_What the exercise asks_
Write each entry out again, exactly as it is written.

━━━ Material for the task ━━━

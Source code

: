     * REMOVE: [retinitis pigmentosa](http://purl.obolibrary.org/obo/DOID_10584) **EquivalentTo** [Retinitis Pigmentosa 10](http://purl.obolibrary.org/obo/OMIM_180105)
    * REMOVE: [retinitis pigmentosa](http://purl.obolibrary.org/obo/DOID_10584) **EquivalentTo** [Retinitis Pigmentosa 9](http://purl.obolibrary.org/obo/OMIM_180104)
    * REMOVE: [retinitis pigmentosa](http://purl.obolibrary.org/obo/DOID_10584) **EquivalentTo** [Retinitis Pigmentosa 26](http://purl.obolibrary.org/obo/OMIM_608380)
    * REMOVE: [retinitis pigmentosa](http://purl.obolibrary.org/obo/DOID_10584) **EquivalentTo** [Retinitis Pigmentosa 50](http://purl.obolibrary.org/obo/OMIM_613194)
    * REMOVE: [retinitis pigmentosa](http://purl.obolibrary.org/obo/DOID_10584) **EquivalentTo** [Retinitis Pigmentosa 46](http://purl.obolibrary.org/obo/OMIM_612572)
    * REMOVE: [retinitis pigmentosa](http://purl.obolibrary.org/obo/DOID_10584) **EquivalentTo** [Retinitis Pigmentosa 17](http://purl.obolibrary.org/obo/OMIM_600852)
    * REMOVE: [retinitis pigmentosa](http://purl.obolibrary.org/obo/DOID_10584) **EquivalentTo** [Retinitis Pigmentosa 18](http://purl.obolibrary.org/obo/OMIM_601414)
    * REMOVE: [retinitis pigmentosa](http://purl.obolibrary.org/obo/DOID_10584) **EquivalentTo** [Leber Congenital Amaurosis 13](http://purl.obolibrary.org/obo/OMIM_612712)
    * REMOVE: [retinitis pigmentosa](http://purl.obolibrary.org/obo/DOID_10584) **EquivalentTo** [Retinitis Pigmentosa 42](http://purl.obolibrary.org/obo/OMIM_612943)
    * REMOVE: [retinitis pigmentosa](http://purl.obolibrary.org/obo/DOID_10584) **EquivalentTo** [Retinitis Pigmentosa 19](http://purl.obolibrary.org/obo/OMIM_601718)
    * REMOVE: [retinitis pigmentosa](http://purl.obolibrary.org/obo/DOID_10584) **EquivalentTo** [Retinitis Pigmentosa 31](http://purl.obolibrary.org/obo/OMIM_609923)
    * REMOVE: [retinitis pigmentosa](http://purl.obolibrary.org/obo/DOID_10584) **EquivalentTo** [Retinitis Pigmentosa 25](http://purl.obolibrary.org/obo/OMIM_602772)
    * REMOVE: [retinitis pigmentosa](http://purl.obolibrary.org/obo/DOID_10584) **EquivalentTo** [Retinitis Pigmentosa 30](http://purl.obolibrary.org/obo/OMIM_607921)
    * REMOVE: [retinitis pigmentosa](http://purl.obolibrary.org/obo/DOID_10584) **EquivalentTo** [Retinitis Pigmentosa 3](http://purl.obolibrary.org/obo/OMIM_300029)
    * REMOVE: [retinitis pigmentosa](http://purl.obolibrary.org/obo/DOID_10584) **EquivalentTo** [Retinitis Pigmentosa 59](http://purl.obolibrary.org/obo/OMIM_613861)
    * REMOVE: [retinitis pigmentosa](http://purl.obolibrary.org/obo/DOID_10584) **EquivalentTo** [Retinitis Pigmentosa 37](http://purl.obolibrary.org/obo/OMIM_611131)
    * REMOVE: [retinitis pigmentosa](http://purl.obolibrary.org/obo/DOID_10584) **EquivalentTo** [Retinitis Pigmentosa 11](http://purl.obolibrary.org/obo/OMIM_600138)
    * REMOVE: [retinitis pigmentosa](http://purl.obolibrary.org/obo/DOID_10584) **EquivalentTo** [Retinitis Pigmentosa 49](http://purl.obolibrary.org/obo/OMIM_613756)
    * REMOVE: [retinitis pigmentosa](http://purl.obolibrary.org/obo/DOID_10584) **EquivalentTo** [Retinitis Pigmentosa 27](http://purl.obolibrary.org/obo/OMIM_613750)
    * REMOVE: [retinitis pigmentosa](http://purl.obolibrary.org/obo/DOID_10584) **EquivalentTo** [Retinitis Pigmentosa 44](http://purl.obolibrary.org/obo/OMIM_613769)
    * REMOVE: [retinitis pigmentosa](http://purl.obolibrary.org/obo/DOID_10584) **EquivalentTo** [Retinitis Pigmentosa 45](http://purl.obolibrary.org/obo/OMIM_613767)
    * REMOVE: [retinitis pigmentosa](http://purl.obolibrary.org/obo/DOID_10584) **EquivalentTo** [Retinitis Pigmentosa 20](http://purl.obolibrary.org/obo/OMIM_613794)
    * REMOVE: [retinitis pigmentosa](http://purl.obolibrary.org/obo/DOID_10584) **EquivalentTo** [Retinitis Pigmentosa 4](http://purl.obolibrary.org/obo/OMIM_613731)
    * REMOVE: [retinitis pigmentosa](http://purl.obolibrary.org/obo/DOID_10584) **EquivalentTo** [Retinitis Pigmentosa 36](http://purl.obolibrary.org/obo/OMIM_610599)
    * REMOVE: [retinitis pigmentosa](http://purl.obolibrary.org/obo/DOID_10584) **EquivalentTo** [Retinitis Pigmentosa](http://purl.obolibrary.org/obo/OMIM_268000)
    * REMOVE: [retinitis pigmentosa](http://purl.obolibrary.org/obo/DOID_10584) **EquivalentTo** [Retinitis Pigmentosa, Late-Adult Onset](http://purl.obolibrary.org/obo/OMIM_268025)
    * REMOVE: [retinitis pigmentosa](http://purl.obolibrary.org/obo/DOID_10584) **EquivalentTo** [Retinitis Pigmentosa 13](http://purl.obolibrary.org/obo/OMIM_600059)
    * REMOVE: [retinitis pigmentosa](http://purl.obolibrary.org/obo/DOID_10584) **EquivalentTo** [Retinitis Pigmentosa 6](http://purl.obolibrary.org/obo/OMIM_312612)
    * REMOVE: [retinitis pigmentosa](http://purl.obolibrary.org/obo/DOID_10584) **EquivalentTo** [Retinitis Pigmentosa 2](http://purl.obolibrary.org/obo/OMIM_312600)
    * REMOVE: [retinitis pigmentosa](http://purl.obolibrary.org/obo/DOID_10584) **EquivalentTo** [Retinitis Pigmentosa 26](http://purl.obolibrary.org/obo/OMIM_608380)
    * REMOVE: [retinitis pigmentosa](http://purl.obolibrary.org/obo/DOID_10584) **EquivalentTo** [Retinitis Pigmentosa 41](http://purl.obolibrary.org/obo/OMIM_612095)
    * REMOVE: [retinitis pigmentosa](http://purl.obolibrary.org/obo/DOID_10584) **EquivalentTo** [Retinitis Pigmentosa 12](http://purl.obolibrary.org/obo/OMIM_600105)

━━━

_Written response_
Source code

:     * REMOVE: [retinitis pigmentosa](http://purl.obolibrary.org/obo/DOID_10584) **EquivalentTo** [Retinitis Pigmentosa 10](http://purl.obolibrary.org/obo/OMIM_180105)
    * REMOVE: [retinitis pigmentosa](http://purl.obolibrary.org/obo/DOID_10584) **EquivalentTo** [Retinitis Pigmentosa 9](http://purl.obolibrary.org/obo/OMIM_180104)
    * REMOVE: [retinitis pigmentosa](http://purl.obolibrary.org/obo/DOID_10584) **EquivalentTo** [Retinitis Pigmentosa 26](http://purl.obolibrary.org/obo/OMIM_608380)
    * REMOVE: [retinitis pigmentosa](http://purl.obolibrary.org/obo/DOID_10584) **EquivalentTo** [Retinitis Pigmentosa 50](http://purl.obolibrary.org/obo/OMIM_613194)
    * REMOVE: [retinitis pigmentosa](http://purl.obolibrary.org/obo/DOID_10584) **EquivalentTo** [Retinitis Pigmentosa 46](http://purl.obolibrary.org/obo/OMIM_612572)
    * REMOVE: [retinitis pigmentosa](http://purl.obolibrary.org/obo/DOID_10584) **EquivalentTo** [Retinitis Pigmentosa 17](http://purl.obolibrary.org/obo/OMIM_600852)
    * REMOVE: [retinitis pigmentosa](http://purl.obolibrary.org/obo/DOID_10584) **EquivalentTo** [Retinitis Pigmentosa 18](http://purl.obolibrary.org/obo/OMIM_601414)
    * REMOVE: [retinitis pigmentosa](http://purl.obolibrary.org/obo/DOID_10584) **EquivalentTo** [Leber Congenital Amaurosis 13](http://purl.obolibrary.org/obo/OMIM_612712)
    * REMOVE: [retinitis pigmentosa](http://purl.obolibrary.org/obo/DOID_10584) **EquivalentTo** [Retinitis Pigmentosa 42](http://purl.obolibrary.org/obo/OMIM_612943)
    * REMOVE: [retinitis pigmentosa](http://purl.obolibrary.org/obo/DOID_10584) **EquivalentTo** [Retinitis Pigmentosa 19](http://purl.obolibrary.org/obo/OMIM_601718)
    * REMOVE: [retinitis pigmentosa](http://purl.obolibrary.org/obo/DOID_10584) **EquivalentTo** [Retinitis Pigmentosa 31](http://purl.obolibrary.org/obo/OMIM_609923)
    * REMOVE: [retinitis pigmentosa](http://purl.obolibrary.org/obo/DOID_10584) **EquivalentTo** [Retinitis Pigmentosa 25](http://purl.obolibrary.org/obo/OMIM_602772)
    * REMOVE: [retinitis pigmentosa](http://purl.obolibrary.org/obo/DOID_10584) **EquivalentTo** [Retinitis Pigmentosa 30](http://purl.obolibrary.org/obo/OMIM_607921)
    * REMOVE: [retinitis pigmentosa](http://purl.obolibrary.org/obo/DOID_10584) **EquivalentTo** [Retinitis Pigmentosa 3](http://purl.obolibrary.org/obo/OMIM_300029)
    * REMOVE: [retinitis pigmentosa](http://purl.obolibrary.org/obo/DOID_10584) **EquivalentTo** [Retinitis Pigmentosa 59](http://purl.obolibrary.org/obo/OMIM_613861)
    * REMOVE: [retinitis pigmentosa](http://purl.obolibrary.org/obo/DOID_10584) **EquivalentTo** [Retinitis Pigmentosa 37](http://purl.obolibrary.org/obo/OMIM_611131)
    * REMOVE: [retinitis pigmentosa](http://purl.obolibrary.org/obo/DOID_10584) **EquivalentTo** [Retinitis Pigmentosa 11](http://purl.obolibrary.org/obo/OMIM_600138)
    * REMOVE: [retinitis pigmentosa](http://purl.obolibrary.org/obo/DOID_10584) **EquivalentTo** [Retinitis Pigmentosa 49](http://purl.obolibrary.org/obo/OMIM_613756)
    * REMOVE: [retinitis pigmentosa](http://purl.obolibrary.org/obo/DOID_10584) **EquivalentTo** [Retinitis Pigmentosa 27](http://purl.obolibrary.org/obo/OMIM_613750)
    * REMOVE: [retinitis pigmentosa](http://purl.obolibrary.org/obo/DOID_10584) **EquivalentTo** [Retinitis Pigmentosa 44](http://purl.obolibrary.org/obo/OMIM_613769)
    * REMOVE: [retinitis pigmentosa](http://purl.obolibrary.org/obo/DOID_10584) **EquivalentTo** [Retinitis Pigmentosa 45](http://purl.obolibrary.org/obo/OMIM_613767)
    * REMOVE: [retinitis pigmentosa](http://purl.obolibrary.org/obo/DOID_10584) **EquivalentTo** [Retinitis Pigmentosa 20](http://purl.obolibrary.org/obo/OMIM_613794)
    * REMOVE: [retinitis pigmentosa](http://purl.obolibrary.org/obo/DOID_10584) **EquivalentTo** [Retinitis Pigmentosa 4](http://purl.obolibrary.org/obo/OMIM_613731)
    * REMOVE: [retinitis pigmentosa](http://purl.obolibrary.org/obo/DOID_10584) **EquivalentTo** [Retinitis Pigmentosa 36](http://purl.obolibrary.org/obo/OMIM_610599)
    * REMOVE: [retinitis pigmentosa](http://purl.obolibrary.org/obo/DOID_10584) **EquivalentTo** [Retinitis Pigmentosa](http://purl.obolibrary.org/obo/OMIM_268000)
    * REMOVE: [retinitis pigmentosa](http://purl.obolibrary.org/obo/DOID_10584) **EquivalentTo** [Retinitis Pigmentosa, Late-Adult Onset](http://purl.obolibrary.org/obo/OMIM_268025)
    * REMOVE: [retinitis pigmentosa](http://purl.obolibrary.org/obo/DOID_10584) **EquivalentTo** [Retinitis Pigmentosa 13](http://purl.obolibrary.org/obo/OMIM_600059)
    * REMOVE: [retinitis pigmentosa](http://purl.obolibrary.org/obo/DOID_10584) **EquivalentTo** [Retinitis Pigmentosa 6](http://purl.obolibrary.org/obo/OMIM_312612)
    * REMOVE: [retinitis pigmentosa](http://purl.obolibrary.org/obo/DOID_10584) **EquivalentTo** [Retinitis Pigmentosa 2](http://purl.obolibrary.org/obo/OMIM_312600)
    * REMOVE: [retinitis pigmentosa](http://purl.obolibrary.org/obo/DOID_10584) **EquivalentTo** [Retinitis Pigmentosa 26](http://purl.obolibrary.org/obo/OMIM_608380)
    * REMOVE: [retinitis pigmentosa](http://purl.obolibrary.org/obo/DOID_10584) **EquivalentTo** [Retinitis Pigmentosa 41](http://purl.obolibrary.org/obo/OMIM_612095)
    * REMOVE: [retinitis pigmentosa](http://purl.obolibrary.org/obo/DOID_10584) **EquivalentTo** [Retinitis Pigmentosa 12](http://purl.obolibrary.org/obo/OMIM_600105)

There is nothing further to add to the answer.